━━━ SUPPLIED MATERIAL ━━━

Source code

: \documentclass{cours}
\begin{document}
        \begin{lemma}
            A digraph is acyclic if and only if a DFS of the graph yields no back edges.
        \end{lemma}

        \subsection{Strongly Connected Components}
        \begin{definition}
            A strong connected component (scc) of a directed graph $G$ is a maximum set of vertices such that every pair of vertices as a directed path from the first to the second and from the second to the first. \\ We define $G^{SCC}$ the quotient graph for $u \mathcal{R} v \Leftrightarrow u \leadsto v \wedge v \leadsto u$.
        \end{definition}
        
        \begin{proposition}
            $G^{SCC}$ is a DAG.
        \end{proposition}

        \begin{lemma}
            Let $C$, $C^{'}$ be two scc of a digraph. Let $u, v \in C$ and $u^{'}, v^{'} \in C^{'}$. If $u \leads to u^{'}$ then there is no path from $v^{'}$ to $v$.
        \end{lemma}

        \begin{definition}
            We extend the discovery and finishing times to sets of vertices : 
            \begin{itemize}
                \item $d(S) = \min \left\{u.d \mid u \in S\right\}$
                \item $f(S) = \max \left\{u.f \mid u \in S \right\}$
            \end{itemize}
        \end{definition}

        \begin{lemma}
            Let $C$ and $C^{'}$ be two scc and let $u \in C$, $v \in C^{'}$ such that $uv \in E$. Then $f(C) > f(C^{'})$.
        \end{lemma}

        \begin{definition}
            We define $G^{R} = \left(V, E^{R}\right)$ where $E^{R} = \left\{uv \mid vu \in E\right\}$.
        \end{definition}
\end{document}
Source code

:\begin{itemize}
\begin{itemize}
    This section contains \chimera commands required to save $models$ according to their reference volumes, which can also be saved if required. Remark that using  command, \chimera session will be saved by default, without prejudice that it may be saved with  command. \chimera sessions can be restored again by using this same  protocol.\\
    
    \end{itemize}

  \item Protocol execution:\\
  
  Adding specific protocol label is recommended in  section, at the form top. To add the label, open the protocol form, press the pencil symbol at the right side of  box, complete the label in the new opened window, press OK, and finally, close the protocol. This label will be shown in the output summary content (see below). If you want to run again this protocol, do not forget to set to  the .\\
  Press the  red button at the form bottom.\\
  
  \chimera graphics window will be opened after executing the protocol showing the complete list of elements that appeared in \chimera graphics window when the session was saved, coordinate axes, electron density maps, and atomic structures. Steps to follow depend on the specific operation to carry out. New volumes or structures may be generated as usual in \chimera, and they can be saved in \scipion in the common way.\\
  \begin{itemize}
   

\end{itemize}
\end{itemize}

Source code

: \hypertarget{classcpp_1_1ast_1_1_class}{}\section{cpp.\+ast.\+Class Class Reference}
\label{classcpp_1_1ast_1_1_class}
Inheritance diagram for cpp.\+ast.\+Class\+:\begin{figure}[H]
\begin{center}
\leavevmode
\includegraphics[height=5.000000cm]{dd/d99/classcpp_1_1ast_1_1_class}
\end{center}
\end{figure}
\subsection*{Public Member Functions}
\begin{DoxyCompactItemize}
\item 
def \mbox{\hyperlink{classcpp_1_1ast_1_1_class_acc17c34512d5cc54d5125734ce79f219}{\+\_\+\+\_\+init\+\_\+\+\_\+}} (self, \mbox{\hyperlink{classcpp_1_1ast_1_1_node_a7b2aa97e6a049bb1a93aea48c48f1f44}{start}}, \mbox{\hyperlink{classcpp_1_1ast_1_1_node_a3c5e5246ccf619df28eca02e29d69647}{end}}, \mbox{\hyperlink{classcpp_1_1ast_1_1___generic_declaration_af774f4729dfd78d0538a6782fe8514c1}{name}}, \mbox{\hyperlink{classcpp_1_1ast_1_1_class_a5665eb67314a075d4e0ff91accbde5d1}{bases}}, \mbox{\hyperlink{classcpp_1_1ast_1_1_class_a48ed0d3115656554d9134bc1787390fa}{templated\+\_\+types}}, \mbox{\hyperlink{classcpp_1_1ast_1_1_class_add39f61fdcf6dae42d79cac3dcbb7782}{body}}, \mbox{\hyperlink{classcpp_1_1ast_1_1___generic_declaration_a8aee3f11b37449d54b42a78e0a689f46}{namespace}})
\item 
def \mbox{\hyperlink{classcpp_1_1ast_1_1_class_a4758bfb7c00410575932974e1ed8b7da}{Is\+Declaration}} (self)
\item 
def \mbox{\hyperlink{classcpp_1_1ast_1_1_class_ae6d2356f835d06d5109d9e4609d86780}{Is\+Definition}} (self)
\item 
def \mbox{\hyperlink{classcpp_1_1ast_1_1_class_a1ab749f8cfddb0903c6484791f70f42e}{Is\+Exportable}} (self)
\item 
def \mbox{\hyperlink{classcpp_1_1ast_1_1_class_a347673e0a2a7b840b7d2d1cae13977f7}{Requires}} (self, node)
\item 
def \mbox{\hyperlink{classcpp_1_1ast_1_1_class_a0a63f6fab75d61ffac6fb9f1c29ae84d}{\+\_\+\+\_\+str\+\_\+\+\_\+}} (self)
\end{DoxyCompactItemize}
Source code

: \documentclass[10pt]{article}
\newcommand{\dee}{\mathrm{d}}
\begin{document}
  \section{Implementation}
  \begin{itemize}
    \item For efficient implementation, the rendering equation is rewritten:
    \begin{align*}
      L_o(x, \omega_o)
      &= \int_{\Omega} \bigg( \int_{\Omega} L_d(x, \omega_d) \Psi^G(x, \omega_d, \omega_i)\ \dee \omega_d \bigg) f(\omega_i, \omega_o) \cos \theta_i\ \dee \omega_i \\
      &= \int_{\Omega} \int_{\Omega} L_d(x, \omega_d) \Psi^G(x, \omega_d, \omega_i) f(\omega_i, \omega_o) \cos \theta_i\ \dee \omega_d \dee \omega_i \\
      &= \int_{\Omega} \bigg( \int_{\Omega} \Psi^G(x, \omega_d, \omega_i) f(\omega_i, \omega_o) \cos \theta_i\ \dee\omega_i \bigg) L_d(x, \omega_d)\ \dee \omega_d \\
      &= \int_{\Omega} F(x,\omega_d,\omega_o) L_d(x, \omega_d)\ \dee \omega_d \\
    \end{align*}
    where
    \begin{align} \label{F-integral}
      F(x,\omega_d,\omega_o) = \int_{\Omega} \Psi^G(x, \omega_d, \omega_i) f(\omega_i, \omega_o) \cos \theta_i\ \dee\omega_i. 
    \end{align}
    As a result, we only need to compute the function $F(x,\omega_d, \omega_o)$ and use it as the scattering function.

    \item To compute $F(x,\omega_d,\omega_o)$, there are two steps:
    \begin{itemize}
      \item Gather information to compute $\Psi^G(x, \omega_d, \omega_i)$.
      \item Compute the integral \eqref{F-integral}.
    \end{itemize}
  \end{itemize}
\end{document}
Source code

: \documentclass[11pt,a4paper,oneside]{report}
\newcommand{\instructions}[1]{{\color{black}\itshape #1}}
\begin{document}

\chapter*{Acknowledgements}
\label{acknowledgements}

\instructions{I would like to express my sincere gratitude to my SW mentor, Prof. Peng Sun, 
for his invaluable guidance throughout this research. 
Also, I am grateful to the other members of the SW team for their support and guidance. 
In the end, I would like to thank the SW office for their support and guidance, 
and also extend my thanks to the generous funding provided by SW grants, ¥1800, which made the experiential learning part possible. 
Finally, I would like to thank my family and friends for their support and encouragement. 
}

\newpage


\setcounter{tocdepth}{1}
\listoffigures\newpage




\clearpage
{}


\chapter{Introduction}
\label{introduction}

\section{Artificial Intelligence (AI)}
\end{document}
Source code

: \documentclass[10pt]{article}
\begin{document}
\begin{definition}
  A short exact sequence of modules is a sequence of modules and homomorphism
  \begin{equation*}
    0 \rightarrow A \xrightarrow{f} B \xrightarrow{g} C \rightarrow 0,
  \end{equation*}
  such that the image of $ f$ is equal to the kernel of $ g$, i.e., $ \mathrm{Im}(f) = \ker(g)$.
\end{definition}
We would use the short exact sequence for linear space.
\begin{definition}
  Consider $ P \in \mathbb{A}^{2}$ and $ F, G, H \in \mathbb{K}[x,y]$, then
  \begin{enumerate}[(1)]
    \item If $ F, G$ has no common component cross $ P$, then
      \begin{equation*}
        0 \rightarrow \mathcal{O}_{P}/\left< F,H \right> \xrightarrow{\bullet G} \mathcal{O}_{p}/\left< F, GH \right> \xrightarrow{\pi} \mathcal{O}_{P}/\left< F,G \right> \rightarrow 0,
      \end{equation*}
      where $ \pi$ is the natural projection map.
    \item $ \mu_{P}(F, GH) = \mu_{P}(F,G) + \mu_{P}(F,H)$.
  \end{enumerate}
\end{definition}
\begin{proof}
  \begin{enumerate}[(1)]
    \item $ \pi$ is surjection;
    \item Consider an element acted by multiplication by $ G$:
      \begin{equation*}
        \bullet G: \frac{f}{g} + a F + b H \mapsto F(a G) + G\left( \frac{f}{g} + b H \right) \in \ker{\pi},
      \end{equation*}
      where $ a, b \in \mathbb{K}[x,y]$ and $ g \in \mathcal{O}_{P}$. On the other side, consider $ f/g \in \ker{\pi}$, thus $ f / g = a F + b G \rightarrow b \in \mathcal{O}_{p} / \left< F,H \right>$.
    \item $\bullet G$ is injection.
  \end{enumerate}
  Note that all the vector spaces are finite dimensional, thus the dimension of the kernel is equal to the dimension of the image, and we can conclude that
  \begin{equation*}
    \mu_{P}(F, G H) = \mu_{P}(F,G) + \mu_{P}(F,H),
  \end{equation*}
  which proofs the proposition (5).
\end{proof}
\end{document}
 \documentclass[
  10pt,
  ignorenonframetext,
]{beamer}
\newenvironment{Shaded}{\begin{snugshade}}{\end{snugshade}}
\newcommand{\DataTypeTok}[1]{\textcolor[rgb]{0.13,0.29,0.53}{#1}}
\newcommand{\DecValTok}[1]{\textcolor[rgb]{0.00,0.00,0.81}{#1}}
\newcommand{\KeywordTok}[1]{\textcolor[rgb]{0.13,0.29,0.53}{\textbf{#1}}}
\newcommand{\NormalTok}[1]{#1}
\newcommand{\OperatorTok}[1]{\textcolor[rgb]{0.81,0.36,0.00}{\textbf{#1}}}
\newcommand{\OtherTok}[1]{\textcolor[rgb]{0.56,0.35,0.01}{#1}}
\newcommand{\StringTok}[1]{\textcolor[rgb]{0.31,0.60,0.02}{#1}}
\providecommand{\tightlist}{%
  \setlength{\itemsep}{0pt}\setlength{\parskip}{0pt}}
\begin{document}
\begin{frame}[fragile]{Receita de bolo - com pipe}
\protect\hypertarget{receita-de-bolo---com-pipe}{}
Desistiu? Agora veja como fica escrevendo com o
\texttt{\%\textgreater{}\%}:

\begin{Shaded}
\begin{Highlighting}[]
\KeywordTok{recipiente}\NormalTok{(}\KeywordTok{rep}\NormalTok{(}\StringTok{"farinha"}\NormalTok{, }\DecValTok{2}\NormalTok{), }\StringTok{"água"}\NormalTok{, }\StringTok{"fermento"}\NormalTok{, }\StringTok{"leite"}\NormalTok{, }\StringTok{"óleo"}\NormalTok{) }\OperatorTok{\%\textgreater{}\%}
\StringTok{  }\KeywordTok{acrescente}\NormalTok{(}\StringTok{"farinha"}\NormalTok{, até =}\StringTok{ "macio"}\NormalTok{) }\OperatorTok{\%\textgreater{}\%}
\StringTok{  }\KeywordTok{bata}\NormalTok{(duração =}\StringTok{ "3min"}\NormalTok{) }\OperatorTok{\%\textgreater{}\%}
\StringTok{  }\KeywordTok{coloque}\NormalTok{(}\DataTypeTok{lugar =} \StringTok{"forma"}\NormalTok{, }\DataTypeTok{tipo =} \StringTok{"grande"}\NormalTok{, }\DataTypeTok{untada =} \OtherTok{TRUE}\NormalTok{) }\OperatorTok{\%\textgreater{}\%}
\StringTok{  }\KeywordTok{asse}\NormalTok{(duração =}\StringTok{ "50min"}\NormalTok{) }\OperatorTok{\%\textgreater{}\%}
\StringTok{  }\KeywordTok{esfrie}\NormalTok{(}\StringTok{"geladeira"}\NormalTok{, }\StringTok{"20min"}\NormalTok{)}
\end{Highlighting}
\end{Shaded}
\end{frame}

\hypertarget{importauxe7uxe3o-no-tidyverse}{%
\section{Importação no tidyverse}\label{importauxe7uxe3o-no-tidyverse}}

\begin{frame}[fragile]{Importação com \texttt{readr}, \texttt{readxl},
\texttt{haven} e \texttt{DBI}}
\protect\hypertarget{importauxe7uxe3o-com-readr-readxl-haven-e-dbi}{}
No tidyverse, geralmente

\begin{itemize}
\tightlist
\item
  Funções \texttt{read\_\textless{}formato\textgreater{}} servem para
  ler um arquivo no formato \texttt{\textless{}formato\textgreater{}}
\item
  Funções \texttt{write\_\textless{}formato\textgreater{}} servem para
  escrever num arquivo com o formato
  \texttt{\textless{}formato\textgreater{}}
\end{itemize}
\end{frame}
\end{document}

━━━

## PROBLEM
Check each line of the entries above for the string "duração", and return those that contain it.

## EXERCISE OUTPUT
\StringTok{  }\KeywordTok{bata}\NormalTok{(duração =}\StringTok{ "3min"}\NormalTok{) }\OperatorTok{\%\textgreater{}\%}
\StringTok{  }\KeywordTok{asse}\NormalTok{(duração =}\StringTok{ "50min"}\NormalTok{) }\OperatorTok{\%\textgreater{}\%}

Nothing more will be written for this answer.